* [What you should do]:
An identical copy of all the records is what the answer must contain.

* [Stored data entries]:
Content starts
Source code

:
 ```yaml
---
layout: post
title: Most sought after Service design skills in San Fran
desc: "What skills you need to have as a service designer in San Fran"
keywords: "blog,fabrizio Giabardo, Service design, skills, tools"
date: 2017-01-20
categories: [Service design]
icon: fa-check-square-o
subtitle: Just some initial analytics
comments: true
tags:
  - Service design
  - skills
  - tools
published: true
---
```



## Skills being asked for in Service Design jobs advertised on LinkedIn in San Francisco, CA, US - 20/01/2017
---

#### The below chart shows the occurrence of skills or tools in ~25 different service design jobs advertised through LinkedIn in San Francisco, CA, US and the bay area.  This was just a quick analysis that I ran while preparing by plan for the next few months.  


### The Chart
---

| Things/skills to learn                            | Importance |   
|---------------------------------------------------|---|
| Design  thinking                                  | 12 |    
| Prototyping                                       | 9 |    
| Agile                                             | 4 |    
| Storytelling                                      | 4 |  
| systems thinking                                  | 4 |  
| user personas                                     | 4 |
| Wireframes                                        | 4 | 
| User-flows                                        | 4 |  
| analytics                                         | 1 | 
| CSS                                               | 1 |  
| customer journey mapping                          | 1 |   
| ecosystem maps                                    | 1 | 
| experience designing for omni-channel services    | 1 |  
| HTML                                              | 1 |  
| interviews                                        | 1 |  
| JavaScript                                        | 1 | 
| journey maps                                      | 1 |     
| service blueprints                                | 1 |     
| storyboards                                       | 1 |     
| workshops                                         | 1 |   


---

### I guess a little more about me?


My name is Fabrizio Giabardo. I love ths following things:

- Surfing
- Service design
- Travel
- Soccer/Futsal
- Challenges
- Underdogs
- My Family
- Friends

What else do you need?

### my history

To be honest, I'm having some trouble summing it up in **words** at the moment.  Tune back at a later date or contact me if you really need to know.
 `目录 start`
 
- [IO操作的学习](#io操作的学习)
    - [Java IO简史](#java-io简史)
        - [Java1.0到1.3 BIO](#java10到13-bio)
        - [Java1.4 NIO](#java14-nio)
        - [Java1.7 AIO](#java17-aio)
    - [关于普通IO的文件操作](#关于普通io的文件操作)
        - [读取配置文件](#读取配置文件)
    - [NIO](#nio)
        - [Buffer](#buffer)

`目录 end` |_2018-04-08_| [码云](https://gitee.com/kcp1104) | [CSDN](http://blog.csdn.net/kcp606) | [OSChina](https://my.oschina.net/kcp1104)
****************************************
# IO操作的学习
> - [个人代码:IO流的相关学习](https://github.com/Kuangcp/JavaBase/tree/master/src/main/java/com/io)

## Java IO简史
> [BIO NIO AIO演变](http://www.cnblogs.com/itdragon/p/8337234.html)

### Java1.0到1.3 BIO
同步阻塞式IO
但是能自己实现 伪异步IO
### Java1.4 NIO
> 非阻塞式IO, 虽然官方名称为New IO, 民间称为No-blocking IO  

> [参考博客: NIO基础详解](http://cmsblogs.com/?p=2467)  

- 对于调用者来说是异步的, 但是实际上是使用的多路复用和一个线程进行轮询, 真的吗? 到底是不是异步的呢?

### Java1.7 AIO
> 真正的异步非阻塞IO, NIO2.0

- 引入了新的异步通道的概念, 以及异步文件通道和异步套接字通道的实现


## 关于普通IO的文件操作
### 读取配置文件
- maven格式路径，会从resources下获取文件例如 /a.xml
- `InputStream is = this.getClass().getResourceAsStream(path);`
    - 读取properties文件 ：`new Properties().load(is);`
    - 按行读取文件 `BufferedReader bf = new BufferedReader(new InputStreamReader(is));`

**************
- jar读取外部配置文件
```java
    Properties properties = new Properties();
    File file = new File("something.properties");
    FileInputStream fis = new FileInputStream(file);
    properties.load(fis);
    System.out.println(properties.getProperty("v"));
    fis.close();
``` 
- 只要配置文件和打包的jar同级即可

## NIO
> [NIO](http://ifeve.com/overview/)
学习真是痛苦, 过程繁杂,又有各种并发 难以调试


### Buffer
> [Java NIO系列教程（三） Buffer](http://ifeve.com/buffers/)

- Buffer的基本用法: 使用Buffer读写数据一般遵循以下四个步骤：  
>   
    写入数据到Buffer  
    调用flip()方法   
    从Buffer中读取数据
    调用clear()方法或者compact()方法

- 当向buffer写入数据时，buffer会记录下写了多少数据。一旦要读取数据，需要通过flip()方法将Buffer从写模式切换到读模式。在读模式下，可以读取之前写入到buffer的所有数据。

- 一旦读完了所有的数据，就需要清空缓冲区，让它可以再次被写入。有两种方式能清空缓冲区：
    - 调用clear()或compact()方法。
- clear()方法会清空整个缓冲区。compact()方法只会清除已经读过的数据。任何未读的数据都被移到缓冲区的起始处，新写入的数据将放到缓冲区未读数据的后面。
Content ends
* [Response box]:
Source code

:
 ```yaml
---
layout: post
title: Most sought after Service design skills in San Fran
desc: "What skills you need to have as a service designer in San Fran"
keywords: "blog,fabrizio Giabardo, Service design, skills, tools"
date: 2017-01-20
categories: [Service design]
icon: fa-check-square-o
subtitle: Just some initial analytics
comments: true
tags:
  - Service design
  - skills
  - tools
published: true
---
```



## Skills being asked for in Service Design jobs advertised on LinkedIn in San Francisco, CA, US - 20/01/2017
---

#### The below chart shows the occurrence of skills or tools in ~25 different service design jobs advertised through LinkedIn in San Francisco, CA, US and the bay area.  This was just a quick analysis that I ran while preparing by plan for the next few months.  


### The Chart
---

| Things/skills to learn                            | Importance |   
|---------------------------------------------------|---|
| Design  thinking                                  | 12 |    
| Prototyping                                       | 9 |    
| Agile                                             | 4 |    
| Storytelling                                      | 4 |  
| systems thinking                                  | 4 |  
| user personas                                     | 4 |
| Wireframes                                        | 4 | 
| User-flows                                        | 4 |  
| analytics                                         | 1 | 
| CSS                                               | 1 |  
| customer journey mapping                          | 1 |   
| ecosystem maps                                    | 1 | 
| experience designing for omni-channel services    | 1 |  
| HTML                                              | 1 |  
| interviews                                        | 1 |  
| JavaScript                                        | 1 | 
| journey maps                                      | 1 |     
| service blueprints                                | 1 |     
| storyboards                                       | 1 |     
| workshops                                         | 1 |   


---

### I guess a little more about me?


My name is Fabrizio Giabardo. I love ths following things:

- Surfing
- Service design
- Travel
- Soccer/Futsal
- Challenges
- Underdogs
- My Family
- Friends

What else do you need?

### my history

To be honest, I'm having some trouble summing it up in **words** at the moment.  Tune back at a later date or contact me if you really need to know.
 `目录 start`
 
- [IO操作的学习](#io操作的学习)
    - [Java IO简史](#java-io简史)
        - [Java1.0到1.3 BIO](#java10到13-bio)
        - [Java1.4 NIO](#java14-nio)
        - [Java1.7 AIO](#java17-aio)
    - [关于普通IO的文件操作](#关于普通io的文件操作)
        - [读取配置文件](#读取配置文件)
    - [NIO](#nio)
        - [Buffer](#buffer)

`目录 end` |_2018-04-08_| [码云](https://gitee.com/kcp1104) | [CSDN](http://blog.csdn.net/kcp606) | [OSChina](https://my.oschina.net/kcp1104)
****************************************
# IO操作的学习
> - [个人代码:IO流的相关学习](https://github.com/Kuangcp/JavaBase/tree/master/src/main/java/com/io)

## Java IO简史
> [BIO NIO AIO演变](http://www.cnblogs.com/itdragon/p/8337234.html)

### Java1.0到1.3 BIO
同步阻塞式IO
但是能自己实现 伪异步IO
### Java1.4 NIO
> 非阻塞式IO, 虽然官方名称为New IO, 民间称为No-blocking IO  

> [参考博客: NIO基础详解](http://cmsblogs.com/?p=2467)  

- 对于调用者来说是异步的, 但是实际上是使用的多路复用和一个线程进行轮询, 真的吗? 到底是不是异步的呢?

### Java1.7 AIO
> 真正的异步非阻塞IO, NIO2.0

- 引入了新的异步通道的概念, 以及异步文件通道和异步套接字通道的实现


## 关于普通IO的文件操作
### 读取配置文件
- maven格式路径，会从resources下获取文件例如 /a.xml
- `InputStream is = this.getClass().getResourceAsStream(path);`
    - 读取properties文件 ：`new Properties().load(is);`
    - 按行读取文件 `BufferedReader bf = new BufferedReader(new InputStreamReader(is));`

**************
- jar读取外部配置文件
```java
    Properties properties = new Properties();
    File file = new File("something.properties");
    FileInputStream fis = new FileInputStream(file);
    properties.load(fis);
    System.out.println(properties.getProperty("v"));
    fis.close();
``` 
- 只要配置文件和打包的jar同级即可

## NIO
> [NIO](http://ifeve.com/overview/)
学习真是痛苦, 过程繁杂,又有各种并发 难以调试


### Buffer
> [Java NIO系列教程（三） Buffer](http://ifeve.com/buffers/)

- Buffer的基本用法: 使用Buffer读写数据一般遵循以下四个步骤：  
>   
    写入数据到Buffer  
    调用flip()方法   
    从Buffer中读取数据
    调用clear()方法或者compact()方法

- 当向buffer写入数据时，buffer会记录下写了多少数据。一旦要读取数据，需要通过flip()方法将Buffer从写模式切换到读模式。在读模式下，可以读取之前写入到buffer的所有数据。

- 一旦读完了所有的数据，就需要清空缓冲区，让它可以再次被写入。有两种方式能清空缓冲区：
    - 调用clear()或compact()方法。
- clear()方法会清空整个缓冲区。compact()方法只会清除已经读过的数据。任何未读的数据都被移到缓冲区的起始处，新写入的数据将放到缓冲区未读数据的后面。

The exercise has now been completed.